_WHAT IS NEEDED:_ Read the records below. Copy each line where the string "Using" occurs.

DATASET Start Marker

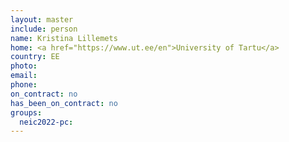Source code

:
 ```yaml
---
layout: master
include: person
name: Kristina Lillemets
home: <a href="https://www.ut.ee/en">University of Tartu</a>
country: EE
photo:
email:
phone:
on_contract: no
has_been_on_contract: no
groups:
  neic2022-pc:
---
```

DATASET End Marker
DATASET Start Marker

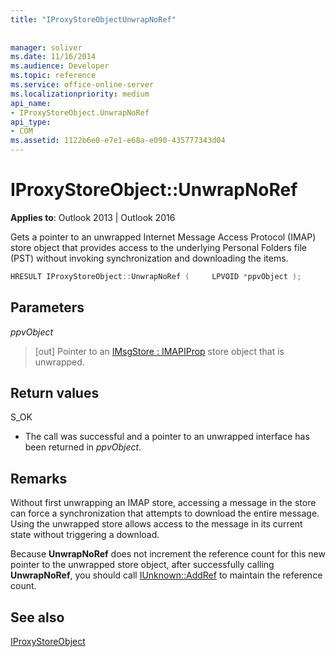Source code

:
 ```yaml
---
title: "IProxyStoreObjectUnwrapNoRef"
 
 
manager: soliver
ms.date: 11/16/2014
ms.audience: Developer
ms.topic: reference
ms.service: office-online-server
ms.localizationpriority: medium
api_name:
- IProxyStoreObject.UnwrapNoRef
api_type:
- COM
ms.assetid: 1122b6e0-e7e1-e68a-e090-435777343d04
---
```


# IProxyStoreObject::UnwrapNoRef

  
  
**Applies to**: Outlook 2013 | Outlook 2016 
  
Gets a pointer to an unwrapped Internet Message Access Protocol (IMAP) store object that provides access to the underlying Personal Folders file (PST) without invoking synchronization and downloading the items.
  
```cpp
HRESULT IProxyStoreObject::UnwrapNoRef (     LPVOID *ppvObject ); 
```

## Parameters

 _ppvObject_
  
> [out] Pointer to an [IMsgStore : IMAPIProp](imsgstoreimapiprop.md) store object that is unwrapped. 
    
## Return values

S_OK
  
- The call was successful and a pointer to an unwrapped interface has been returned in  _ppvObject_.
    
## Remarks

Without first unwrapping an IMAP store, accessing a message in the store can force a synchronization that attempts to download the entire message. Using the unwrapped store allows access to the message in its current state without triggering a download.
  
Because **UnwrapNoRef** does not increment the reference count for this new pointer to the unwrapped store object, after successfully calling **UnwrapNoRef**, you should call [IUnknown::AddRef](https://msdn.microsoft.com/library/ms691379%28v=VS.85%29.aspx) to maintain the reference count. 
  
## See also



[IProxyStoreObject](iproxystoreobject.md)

DATASET End Marker
DATASET Start Marker

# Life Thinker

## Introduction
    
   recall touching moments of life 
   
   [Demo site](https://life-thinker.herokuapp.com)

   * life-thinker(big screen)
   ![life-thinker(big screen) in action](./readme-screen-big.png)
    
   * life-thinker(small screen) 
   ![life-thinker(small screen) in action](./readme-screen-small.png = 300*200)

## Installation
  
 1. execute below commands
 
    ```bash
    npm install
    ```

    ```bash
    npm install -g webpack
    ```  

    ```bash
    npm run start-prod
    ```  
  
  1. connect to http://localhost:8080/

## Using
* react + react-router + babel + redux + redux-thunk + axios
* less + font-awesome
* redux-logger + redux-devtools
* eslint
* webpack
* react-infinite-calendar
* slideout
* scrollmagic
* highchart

DATASET End Marker

_OUTPUT FOR THIS TASK:_
Without first unwrapping an IMAP store, accessing a message in the store can force a synchronization that attempts to download the entire message. Using the unwrapped store allows access to the message in its current state without triggering a download.
## Using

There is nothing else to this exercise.